But I can see that the gist of it is that pin 9 is accessed by timer1 which is a 16bit timer and pin 11 is accessed by timer2 which is only an 8bit timer. I assume that Tim Barrass chose pin 9 to achieve better sound quality due to a higher timer resolution.
Here is an excerpt from the webpage above that supports this claim:
--- There is fixed relation between the timers and the PWM capable outputs. When you look in the data sheet or the pinout of the processor these PWM capable pins have names like OCRxA, OCRxB or OCRxC (where x means the timer number 0..5). The PWM functionality is often shared with other pin functionality. The Arduino has 3Timers and 6 PWM output pins. The relation between timers and PWM outputs is: Pins 5 and 6: controlled by timer0 (8bit) Pins 9 and 10: controlled by timer1 (16bit) Pins 11 and 3: controlled by timer2 (8bit)

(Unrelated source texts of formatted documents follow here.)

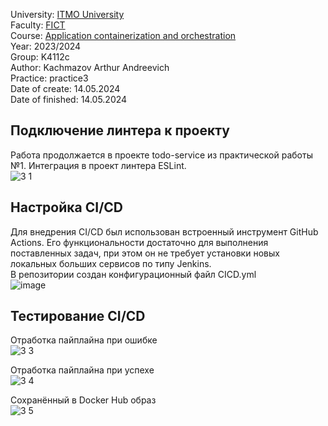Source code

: 
University: [ITMO University](https://itmo.ru/ru/)  
Faculty: [FICT](https://fict.itmo.ru)  
Course: [Application containerization and orchestration](https://github.com/itmo-ict-faculty/application-containerization-and-orchestration)  
Year: 2023/2024  
Group: K4112c  
Author: Kachmazov Arthur Andreevich  
Practice: practice3  
Date of create: 14.05.2024  
Date of finished: 14.05.2024 

## Подключение линтера к проекту
Работа продолжается в проекте todo-service из практической работы №1.
Интеграция в проект линтера ESLint.  
![3 1](https://github.com/KachmaZ/2023_2024-application_containerization_and_orchestration-k4112c-kachmazov_a_a/assets/59313334/f8e7d84e-126e-4dd2-a610-188283ce8e25)

## Настройка CI/CD
Для внедрения CI/CD был использован встроенный инструмент GitHub Actions. Его функциональности достаточно для выполнения поставленных задач, при этом он не требует установки новых локальных больших сервисов по типу Jenkins.  
В репозитории создан конфигурационный файл CICD.yml  
![image](https://github.com/KachmaZ/2023_2024-application_containerization_and_orchestration-k4112c-kachmazov_a_a/assets/59313334/a3120136-11c7-423b-bb49-1a87dcd6f329)  

## Тестирование CI/CD
Отработка пайплайна при ошибке  
![3 3](https://github.com/KachmaZ/2023_2024-application_containerization_and_orchestration-k4112c-kachmazov_a_a/assets/59313334/136033ff-9528-4cbd-bd7f-46c44e210894)  

Отработка пайплайна при успехе  
![3 4](https://github.com/KachmaZ/2023_2024-application_containerization_and_orchestration-k4112c-kachmazov_a_a/assets/59313334/1a0c902b-1de0-4f7b-9a5b-6fcbecd2ca79)  

Сохранённый в Docker Hub образ  
![3 5](https://github.com/KachmaZ/2023_2024-application_containerization_and_orchestration-k4112c-kachmazov_a_a/assets/59313334/c9d464f3-2be9-407d-a0de-befaf79dfbe7)  
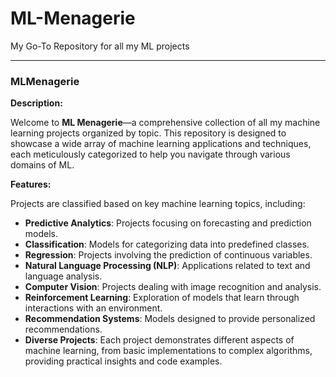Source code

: # ML-Menagerie
My Go-To Repository for all my ML projects

---

###  **MLMenagerie**

**Description:**

Welcome to **ML Menagerie**—a comprehensive collection of all my machine learning projects organized by topic. This repository is designed to showcase a wide array of machine learning applications and techniques, each meticulously categorized to help you navigate through various domains of ML.

**Features:**

Projects are classified based on key machine learning topics, including:
- **Predictive Analytics**: Projects focusing on forecasting and prediction models.
- **Classification**: Models for categorizing data into predefined classes.
- **Regression**: Projects involving the prediction of continuous variables.
- **Natural Language Processing (NLP)**: Applications related to text and language analysis.
- **Computer Vision**: Projects dealing with image recognition and analysis.
- **Reinforcement Learning**: Exploration of models that learn through interactions with an environment.
- **Recommendation Systems**: Models designed to provide personalized recommendations.
- **Diverse Projects**: Each project demonstrates different aspects of machine learning, from basic implementations to complex algorithms, providing practical insights and code examples.

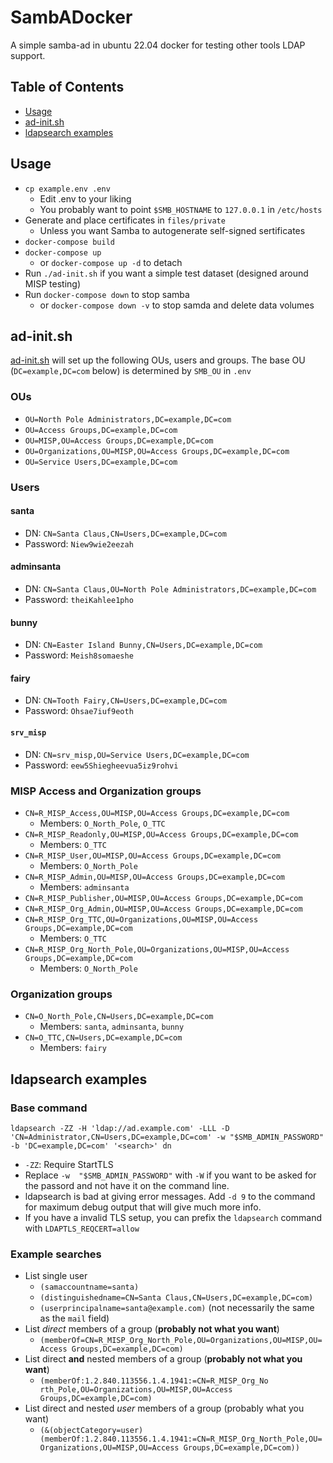 # SambADocker

A simple samba-ad in ubuntu 22.04 docker for testing other tools LDAP support.

## Table of Contents
* [Usage](#usage)
* [ad-init.sh](#ad-init-sh)
* [ldapsearch examples](#ldapsearch-examples)

## Usage <a name="usage"/>
* `cp example.env .env`
  * Edit .env to your liking
  * You probably want to point `$SMB_HOSTNAME` to `127.0.0.1` in `/etc/hosts`
* Generate and place certificates in `files/private`
  * Unless you want Samba to autogenerate self-signed sertificates
* `docker-compose build`
* `docker-compose up`
  * or `docker-compose up -d` to detach
* Run `./ad-init.sh` if you want a simple test dataset (designed around MISP testing)
* Run `docker-compose down` to stop samba
  * or `docker-compose down -v` to stop samda and delete data volumes


## ad-init.sh <a name="ad-init-sh"/>

[ad-init.sh](ad-init.sh) will set up the following OUs, users and groups. The base OU (`DC=example,DC=com` below) is determined by `SMB_OU` in `.env`

### OUs
* `OU=North Pole Administrators,DC=example,DC=com`
* `OU=Access Groups,DC=example,DC=com`
* `OU=MISP,OU=Access Groups,DC=example,DC=com`
* `OU=Organizations,OU=MISP,OU=Access Groups,DC=example,DC=com`
* `OU=Service Users,DC=example,DC=com`

### Users

#### santa
* DN: `CN=Santa Claus,CN=Users,DC=example,DC=com`
* Password: `Niew9wie2eezah`

#### adminsanta
* DN: `CN=Santa Claus,OU=North Pole Administrators,DC=example,DC=com`
* Password: `theiKahlee1pho`

#### bunny
* DN: `CN=Easter Island Bunny,CN=Users,DC=example,DC=com`
* Password: `Meish8somaeshe`

#### fairy
* DN: `CN=Tooth Fairy,CN=Users,DC=example,DC=com`
* Password: `Ohsae7iuf9eoth`

#### `srv_misp`
* DN: `CN=srv_misp,OU=Service Users,DC=example,DC=com`
* Password: `eew5Shiegheevua5iz9rohvi`
  
### MISP Access and Organization groups
* `CN=R_MISP_Access,OU=MISP,OU=Access Groups,DC=example,DC=com`
  * Members: `O_North_Pole`, `O_TTC` 
* `CN=R_MISP_Readonly,OU=MISP,OU=Access Groups,DC=example,DC=com`
  * Members: `O_TTC` 
* `CN=R_MISP_User,OU=MISP,OU=Access Groups,DC=example,DC=com`
  * Members: `O_North_Pole` 
* `CN=R_MISP_Admin,OU=MISP,OU=Access Groups,DC=example,DC=com`
  * Members: `adminsanta`
* `CN=R_MISP_Publisher,OU=MISP,OU=Access Groups,DC=example,DC=com`
* `CN=R_MISP_Org_Admin,OU=MISP,OU=Access Groups,DC=example,DC=com`
* `CN=R_MISP_Org_TTC,OU=Organizations,OU=MISP,OU=Access Groups,DC=example,DC=com`
  * Members: `O_TTC` 
* `CN=R_MISP_Org_North_Pole,OU=Organizations,OU=MISP,OU=Access Groups,DC=example,DC=com`
  * Members: `O_North_Pole`

### Organization groups
* `CN=O_North_Pole,CN=Users,DC=example,DC=com`
  * Members: `santa`, `adminsanta`, `bunny` 
* `CN=O_TTC,CN=Users,DC=example,DC=com`
  * Members: `fairy`
  
## ldapsearch examples <a name="ldapsearch-examples"/>
### Base command
`ldapsearch -ZZ -H 'ldap://ad.example.com' -LLL -D 'CN=Administrator,CN=Users,DC=example,DC=com' -w "$SMB_ADMIN_PASSWORD" -b 'DC=example,DC=com' '<search>' dn`

* `-ZZ`: Require StartTLS
* Replace `-w  "$SMB_ADMIN_PASSWORD"` with `-W` if you want to be asked for the passord and not have it on the command line. 
* ldapsearch is bad at giving error messages. Add `-d 9` to the command for maximum debug output that will give much more info.
* If you have a invalid TLS setup, you can prefix the `ldapsearch` command with `LDAPTLS_REQCERT=allow `

### Example searches
* List single user
  * `(samaccountname=santa)`
  * `(distinguishedname=CN=Santa Claus,CN=Users,DC=example,DC=com)`
  * `(userprincipalname=santa@example.com)` (not necessarily the same as the `mail` field)
* List _direct_ members of a group (__probably not what you want__)
  * `(memberOf=CN=R_MISP_Org_North_Pole,OU=Organizations,OU=MISP,OU=Access Groups,DC=example,DC=com)`
* List direct __and__ nested members of a group (__probably not what you want__)
  * `(memberOf:1.2.840.113556.1.4.1941:=CN=R_MISP_Org_No
rth_Pole,OU=Organizations,OU=MISP,OU=Access Groups,DC=example,DC=com)`
* List direct and nested _user_ members of a group (probably what you want)
  * `(&(objectCategory=user)(memberOf:1.2.840.113556.1.4.1941:=CN=R_MISP_Org_North_Pole,OU=Organizations,OU=MISP,OU=Access Groups,DC=example,DC=com))`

Timer0: Timer0 is a 8bit timer. In the Arduino world timer0 is been used for the timer functions, like delay() 645, millis() 1.4k and micros() 651. If you change timer0 registers, this may influence the Arduino timer function. So you should know what you are doing.
Timer1: Timer1 is a 16bit timer. In the Arduino world the Servo library 1.0k uses timer1 on Arduino Uno (timer5 on Arduino Mega).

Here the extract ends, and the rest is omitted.